Exercise prompt: Return the following from the records below: each line, word for word, starting with the line that contains "bounded by the" and going on through the line that contains "can be formed.", with nothing outside that range.

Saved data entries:
######
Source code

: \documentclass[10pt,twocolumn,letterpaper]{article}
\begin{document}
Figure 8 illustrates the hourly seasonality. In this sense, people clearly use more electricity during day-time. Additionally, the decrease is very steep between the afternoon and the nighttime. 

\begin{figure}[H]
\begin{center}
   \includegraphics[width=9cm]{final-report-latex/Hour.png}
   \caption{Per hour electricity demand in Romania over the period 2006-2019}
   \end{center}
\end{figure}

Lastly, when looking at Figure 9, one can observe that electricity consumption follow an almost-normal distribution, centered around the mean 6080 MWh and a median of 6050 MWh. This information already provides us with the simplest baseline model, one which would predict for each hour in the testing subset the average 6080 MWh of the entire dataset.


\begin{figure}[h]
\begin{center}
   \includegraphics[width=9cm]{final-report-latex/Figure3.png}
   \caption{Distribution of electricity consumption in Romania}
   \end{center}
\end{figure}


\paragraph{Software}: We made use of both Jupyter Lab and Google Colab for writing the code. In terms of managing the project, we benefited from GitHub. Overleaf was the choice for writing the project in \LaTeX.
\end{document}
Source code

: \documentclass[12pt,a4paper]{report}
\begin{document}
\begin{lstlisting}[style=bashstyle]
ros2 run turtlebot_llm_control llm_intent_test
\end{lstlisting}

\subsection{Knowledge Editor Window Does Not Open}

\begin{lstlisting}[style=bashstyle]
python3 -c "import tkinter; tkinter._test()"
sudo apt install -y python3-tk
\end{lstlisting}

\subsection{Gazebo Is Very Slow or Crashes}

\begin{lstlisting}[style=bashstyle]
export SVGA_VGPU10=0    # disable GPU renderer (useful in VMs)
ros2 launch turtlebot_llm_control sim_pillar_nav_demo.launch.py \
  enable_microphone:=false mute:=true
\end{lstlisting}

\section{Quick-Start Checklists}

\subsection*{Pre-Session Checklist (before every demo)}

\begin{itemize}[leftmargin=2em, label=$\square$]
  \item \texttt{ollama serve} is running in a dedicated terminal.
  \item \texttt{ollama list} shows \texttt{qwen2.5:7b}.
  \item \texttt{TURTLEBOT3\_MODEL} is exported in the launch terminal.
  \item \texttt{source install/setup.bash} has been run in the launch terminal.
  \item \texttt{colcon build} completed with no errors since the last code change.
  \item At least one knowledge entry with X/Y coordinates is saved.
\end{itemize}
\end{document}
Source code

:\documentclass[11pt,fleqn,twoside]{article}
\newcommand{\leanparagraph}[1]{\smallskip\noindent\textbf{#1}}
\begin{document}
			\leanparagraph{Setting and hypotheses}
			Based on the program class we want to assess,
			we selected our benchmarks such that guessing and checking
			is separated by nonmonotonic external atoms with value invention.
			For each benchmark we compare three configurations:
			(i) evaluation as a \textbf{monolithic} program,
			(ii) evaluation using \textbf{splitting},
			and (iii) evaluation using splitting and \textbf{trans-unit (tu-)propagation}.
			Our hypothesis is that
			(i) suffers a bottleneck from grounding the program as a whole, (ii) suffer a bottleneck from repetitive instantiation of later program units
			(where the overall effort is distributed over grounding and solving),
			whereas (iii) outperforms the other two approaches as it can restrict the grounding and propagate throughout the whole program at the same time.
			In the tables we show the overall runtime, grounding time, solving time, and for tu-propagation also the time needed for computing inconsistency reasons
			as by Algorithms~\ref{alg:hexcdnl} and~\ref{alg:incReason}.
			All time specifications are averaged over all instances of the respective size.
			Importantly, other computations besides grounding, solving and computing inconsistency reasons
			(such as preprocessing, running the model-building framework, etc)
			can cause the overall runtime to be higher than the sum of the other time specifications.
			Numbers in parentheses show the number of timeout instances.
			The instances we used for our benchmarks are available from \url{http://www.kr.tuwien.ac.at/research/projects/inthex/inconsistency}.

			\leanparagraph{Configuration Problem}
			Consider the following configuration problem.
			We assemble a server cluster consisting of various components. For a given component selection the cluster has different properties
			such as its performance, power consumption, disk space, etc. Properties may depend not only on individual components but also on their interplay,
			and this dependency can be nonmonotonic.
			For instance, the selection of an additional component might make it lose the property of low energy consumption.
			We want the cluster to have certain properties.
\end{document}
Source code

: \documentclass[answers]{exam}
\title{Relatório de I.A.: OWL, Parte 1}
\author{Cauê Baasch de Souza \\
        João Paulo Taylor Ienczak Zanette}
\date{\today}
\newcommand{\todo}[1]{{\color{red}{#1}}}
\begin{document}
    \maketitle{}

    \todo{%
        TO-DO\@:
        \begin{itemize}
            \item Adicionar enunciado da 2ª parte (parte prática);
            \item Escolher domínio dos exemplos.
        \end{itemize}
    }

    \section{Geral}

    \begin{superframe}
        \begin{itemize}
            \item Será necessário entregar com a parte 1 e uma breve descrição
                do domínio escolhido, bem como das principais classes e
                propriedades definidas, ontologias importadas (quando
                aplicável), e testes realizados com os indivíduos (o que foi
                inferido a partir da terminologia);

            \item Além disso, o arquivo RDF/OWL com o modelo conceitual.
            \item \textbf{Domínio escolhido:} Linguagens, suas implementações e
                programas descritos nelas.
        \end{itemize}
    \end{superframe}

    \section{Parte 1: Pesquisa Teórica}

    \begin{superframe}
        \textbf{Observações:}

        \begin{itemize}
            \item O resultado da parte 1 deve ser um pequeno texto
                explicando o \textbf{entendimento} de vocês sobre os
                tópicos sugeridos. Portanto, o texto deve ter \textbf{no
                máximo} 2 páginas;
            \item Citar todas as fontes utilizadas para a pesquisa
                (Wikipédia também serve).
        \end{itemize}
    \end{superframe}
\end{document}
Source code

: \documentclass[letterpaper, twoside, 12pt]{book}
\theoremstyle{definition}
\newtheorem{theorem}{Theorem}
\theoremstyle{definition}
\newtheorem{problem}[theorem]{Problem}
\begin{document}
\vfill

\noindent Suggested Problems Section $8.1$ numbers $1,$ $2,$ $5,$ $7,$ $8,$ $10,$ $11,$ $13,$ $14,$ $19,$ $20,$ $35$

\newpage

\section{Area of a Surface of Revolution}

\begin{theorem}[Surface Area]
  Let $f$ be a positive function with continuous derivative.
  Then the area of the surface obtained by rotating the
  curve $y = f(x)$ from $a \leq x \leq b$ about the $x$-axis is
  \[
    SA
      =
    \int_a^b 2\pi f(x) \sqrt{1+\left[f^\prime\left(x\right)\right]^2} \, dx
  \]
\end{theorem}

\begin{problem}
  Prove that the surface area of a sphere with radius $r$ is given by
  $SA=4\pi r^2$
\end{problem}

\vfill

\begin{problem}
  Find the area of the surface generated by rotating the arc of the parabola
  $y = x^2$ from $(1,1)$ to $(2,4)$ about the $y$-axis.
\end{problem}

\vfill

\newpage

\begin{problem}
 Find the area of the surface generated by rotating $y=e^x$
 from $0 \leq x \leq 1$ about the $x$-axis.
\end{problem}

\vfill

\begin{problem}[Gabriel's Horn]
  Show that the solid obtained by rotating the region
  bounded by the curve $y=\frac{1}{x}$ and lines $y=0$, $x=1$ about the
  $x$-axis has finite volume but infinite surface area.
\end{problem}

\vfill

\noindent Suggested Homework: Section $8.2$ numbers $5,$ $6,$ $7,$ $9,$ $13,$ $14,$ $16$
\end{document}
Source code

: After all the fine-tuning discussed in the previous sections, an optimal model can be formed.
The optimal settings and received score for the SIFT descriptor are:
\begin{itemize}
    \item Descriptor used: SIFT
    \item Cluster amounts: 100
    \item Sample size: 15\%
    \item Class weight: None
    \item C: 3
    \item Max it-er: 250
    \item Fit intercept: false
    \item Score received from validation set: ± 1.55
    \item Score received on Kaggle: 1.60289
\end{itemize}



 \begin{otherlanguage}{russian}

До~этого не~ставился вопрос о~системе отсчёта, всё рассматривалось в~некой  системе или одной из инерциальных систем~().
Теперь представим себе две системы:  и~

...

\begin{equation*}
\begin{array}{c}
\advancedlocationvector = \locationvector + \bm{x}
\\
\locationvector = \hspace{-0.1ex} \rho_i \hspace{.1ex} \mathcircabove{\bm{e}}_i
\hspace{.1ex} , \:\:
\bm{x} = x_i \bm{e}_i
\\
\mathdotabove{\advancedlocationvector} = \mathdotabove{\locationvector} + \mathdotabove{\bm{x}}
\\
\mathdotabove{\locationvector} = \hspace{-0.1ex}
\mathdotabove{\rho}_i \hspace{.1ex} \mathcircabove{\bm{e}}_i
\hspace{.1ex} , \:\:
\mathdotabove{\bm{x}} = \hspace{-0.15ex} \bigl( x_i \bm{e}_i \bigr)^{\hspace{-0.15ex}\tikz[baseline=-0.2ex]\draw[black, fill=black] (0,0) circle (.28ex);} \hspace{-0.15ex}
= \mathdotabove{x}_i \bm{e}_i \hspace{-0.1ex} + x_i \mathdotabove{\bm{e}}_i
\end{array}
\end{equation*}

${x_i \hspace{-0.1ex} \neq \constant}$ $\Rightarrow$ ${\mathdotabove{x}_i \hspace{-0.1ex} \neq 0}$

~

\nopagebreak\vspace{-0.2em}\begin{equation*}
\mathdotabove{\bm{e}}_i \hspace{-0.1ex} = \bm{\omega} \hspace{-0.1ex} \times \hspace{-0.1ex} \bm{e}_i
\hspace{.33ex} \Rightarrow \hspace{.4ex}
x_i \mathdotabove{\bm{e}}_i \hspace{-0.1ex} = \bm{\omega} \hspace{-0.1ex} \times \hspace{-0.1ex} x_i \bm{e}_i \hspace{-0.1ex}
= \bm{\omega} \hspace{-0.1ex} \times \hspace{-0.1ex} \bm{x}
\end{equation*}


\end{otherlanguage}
######
Task answer:
  bounded by the curve $y=\frac{1}{x}$ and lines $y=0$, $x=1$ about the
  $x$-axis has finite volume but infinite surface area.
\end{problem}

\vfill

\noindent Suggested Homework: Section $8.2$ numbers $5,$ $6,$ $7,$ $9,$ $13,$ $14,$ $16$
\end{document}
Source code

: After all the fine-tuning discussed in the previous sections, an optimal model can be formed.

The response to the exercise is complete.